(Work required) Reproduce, with no changes, the line that contains "如果再来一次，高中的你会是什么样子？" and all the lines that come after it in the records.

(Dataset records)
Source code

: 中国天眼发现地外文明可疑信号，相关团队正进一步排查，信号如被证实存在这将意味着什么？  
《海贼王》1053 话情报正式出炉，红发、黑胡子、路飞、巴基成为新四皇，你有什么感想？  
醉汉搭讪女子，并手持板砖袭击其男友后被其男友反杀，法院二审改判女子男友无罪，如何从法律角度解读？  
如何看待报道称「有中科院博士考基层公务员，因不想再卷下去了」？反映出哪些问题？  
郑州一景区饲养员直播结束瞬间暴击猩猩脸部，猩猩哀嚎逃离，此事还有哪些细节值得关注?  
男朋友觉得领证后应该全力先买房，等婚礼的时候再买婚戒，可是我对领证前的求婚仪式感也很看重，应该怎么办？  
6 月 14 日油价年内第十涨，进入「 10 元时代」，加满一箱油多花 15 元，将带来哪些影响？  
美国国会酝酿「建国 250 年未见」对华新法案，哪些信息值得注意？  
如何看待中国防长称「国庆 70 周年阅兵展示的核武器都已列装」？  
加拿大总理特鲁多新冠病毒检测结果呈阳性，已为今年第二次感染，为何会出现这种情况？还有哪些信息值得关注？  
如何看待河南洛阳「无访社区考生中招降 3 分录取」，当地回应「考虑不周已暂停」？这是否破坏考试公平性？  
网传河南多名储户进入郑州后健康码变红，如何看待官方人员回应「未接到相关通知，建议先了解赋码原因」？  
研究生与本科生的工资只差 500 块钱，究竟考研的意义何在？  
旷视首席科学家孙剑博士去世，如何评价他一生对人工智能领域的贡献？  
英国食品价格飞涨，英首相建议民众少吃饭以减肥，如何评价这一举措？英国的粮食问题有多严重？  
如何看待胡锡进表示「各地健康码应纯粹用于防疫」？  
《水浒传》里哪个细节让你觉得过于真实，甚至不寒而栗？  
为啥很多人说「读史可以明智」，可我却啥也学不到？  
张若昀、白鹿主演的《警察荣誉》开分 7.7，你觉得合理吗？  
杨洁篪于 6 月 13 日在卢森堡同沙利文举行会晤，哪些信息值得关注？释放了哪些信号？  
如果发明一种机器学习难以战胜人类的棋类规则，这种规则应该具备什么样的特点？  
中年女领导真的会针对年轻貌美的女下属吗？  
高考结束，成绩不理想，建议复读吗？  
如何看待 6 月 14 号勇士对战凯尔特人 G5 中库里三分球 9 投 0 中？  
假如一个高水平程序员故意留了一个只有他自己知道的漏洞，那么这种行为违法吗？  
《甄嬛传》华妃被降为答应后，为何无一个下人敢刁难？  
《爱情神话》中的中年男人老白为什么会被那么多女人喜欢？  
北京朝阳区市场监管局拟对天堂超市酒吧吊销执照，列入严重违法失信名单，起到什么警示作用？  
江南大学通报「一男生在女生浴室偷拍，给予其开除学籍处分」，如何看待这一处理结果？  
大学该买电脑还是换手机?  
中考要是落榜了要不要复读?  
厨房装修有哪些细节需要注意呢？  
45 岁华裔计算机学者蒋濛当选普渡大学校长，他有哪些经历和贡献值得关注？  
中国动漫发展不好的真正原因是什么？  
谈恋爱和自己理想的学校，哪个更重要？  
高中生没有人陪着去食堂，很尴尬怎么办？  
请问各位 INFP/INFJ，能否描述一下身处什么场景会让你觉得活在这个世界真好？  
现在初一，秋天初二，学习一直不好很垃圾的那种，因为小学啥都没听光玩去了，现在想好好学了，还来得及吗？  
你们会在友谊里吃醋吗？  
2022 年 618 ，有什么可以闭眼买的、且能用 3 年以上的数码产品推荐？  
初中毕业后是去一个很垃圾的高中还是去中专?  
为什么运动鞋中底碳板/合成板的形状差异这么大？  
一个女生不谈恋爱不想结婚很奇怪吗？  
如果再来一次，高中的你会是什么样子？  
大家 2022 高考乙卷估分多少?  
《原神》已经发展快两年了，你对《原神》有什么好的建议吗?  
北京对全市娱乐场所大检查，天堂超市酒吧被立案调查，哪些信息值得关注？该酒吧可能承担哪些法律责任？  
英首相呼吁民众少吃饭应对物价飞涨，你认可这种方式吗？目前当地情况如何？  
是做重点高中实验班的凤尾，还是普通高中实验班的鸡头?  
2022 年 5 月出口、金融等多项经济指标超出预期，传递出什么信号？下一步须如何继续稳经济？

(Written solution)
如果再来一次，高中的你会是什么样子？  
大家 2022 高考乙卷估分多少?  
《原神》已经发展快两年了，你对《原神》有什么好的建议吗?  
北京对全市娱乐场所大检查，天堂超市酒吧被立案调查，哪些信息值得关注？该酒吧可能承担哪些法律责任？  
英首相呼吁民众少吃饭应对物价飞涨，你认可这种方式吗？目前当地情况如何？  
是做重点高中实验班的凤尾，还是普通高中实验班的鸡头?  
2022 年 5 月出口、金融等多项经济指标超出预期，传递出什么信号？下一步须如何继续稳经济？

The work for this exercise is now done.